According to Pat Sauerer, library technician at the Miller Learning and Resource Center, since the building opened in 2000, many professors have been taking advantage of the free reserve system.
"Professors fill out forms to have articles, video or audio cassettes, and books - both personal and library-owned - on reserve," Sauerer, who has worked as a library technician for 15 years at SCSU, said. "The professors determine the check-out period these materials have. We have two-hour, one-day and three-day check-out periods."
Three binders full of yellow slips sit on the circulation desk.
Sauerer said these bound books contain about 300 request forms issued by professors.
"When the Miller Center first opened, the number of requests sky-rocketed," she said.
According to annual report information provided by Access Services Librarian Coordinator Melinda Dermody, the number of items professors put on reserve the fall of 2000 doubled from the year before in Centennial Hall.
In 2002-2003, the reserves boasted an additional 3,348 items and 39,083 check-outs. This is a 10,144 increase from the previous year, indicating more students were utilizing the reserve system.
An extension of the traditional reserve system, the e-reserve, is also becoming popular among students and faculty.
Greg Walz, e-reserves coordinator, has worked with the e-reserve nearly since its inception in 2000.
"When I was a student at SCSU, it was a special project that Plamen Miltenoff, Melinda Dermody, J.C. Turner and Chris Brown were working on," he said. "It is homegrown...a completely from scratch process."
According to Walz, the objective of the e-reserve team is to put information that cannot be found on InfoTrac or anywhere else in the library system, in electronic form, then turn it into a PDF and make it accessible to students via the server.
Students can access this information through the Miller Learning Resource Center home page by using their HuskyNet IDs and passwords.
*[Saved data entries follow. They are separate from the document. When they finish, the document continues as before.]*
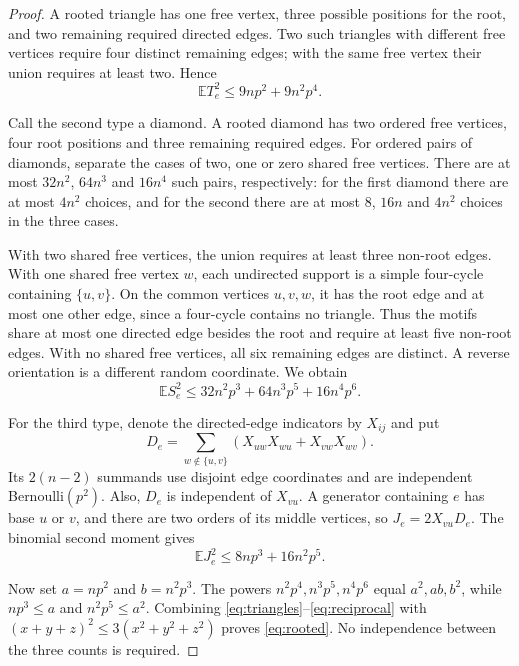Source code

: \documentclass[11pt]{article}
\newcommand{\E}{\mathbb E}
\begin{document}
\begin{proof}
A rooted triangle has one free vertex, three possible positions for the root, and two remaining required directed edges. Two such triangles with different free vertices require four distinct remaining edges; with the same free vertex their union requires at least two. Hence
\begin{equation}\label{eq:triangles}
 \E T_e^2\le9np^2+9n^2p^4.
\end{equation}

Call the second type a diamond. A rooted diamond has two ordered free vertices, four root positions and three remaining required edges. For ordered pairs of diamonds, separate the cases of two, one or zero shared free vertices. There are at most $32n^2$, $64n^3$ and $16n^4$ such pairs, respectively: for the first diamond there are at most $4n^2$ choices, and for the second there are at most $8$, $16n$ and $4n^2$ choices in the three cases.

With two shared free vertices, the union requires at least three non-root edges. With one shared free vertex $w$, each undirected support is a simple four-cycle containing $\{u,v\}$. On the common vertices $u,v,w$, it has the root edge and at most one other edge, since a four-cycle contains no triangle. Thus the motifs share at most one directed edge besides the root and require at least five non-root edges. With no shared free vertices, all six remaining edges are distinct. A reverse orientation is a different random coordinate. We obtain
\begin{equation}\label{eq:diamonds}
 \E S_e^2\le32n^2p^3+64n^3p^5+16n^4p^6.
\end{equation}

For the third type, denote the directed-edge indicators by $X_{ij}$ and put
\[
 D_e=\sum_{w\notin\{u,v\}}
       (X_{uw}X_{wu}+X_{vw}X_{wv}).
\]
Its $2(n-2)$ summands use disjoint edge coordinates and are independent Bernoulli$(p^2)$. Also, $D_e$ is independent of $X_{vu}$. A generator containing $e$ has base $u$ or $v$, and there are two orders of its middle vertices, so $J_e=2X_{vu}D_e$. The binomial second moment gives
\begin{equation}\label{eq:reciprocal}
 \E J_e^2\le8np^3+16n^2p^5.
\end{equation}

Now set $a=np^2$ and $b=n^2p^3$. The powers $n^2p^4,n^3p^5,n^4p^6$ equal $a^2,ab,b^2$, while $np^3\le a$ and $n^2p^5\le a^2$. Combining \eqref{eq:triangles}--\eqref{eq:reciprocal} with $(x+y+z)^2\le3(x^2+y^2+z^2)$ proves \eqref{eq:rooted}. No independence between the three counts is required.
\end{proof}
\end{document}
They can then save or print out the information, either at home or using money in their print accounts at the library.
All that professors need to do is provide the library with an e-reserve request form and their material will be added.
In 2002-2003, 1,689 items were put on e-reserve, a 262 increase from the previous year.
"It's all part of the changing idea of student access," Walz said.
Though Walz described the sudden interest in e-reserves as an anomaly, he said he believes it will continue to grow - in part because of student demand.
"There may not be enough copies on reserve so students request (that) their professors get more copies and they (professors) may just have it put on e-reserve instead," Walz said.
Walz said he wasn't sure why professors still require students to spend their money on copies when free alternatives exist, but he did have a guess.
"They may not know it's (e-reserve) out there right now," he said. "But once people know about it, I think they will embrace it more and more."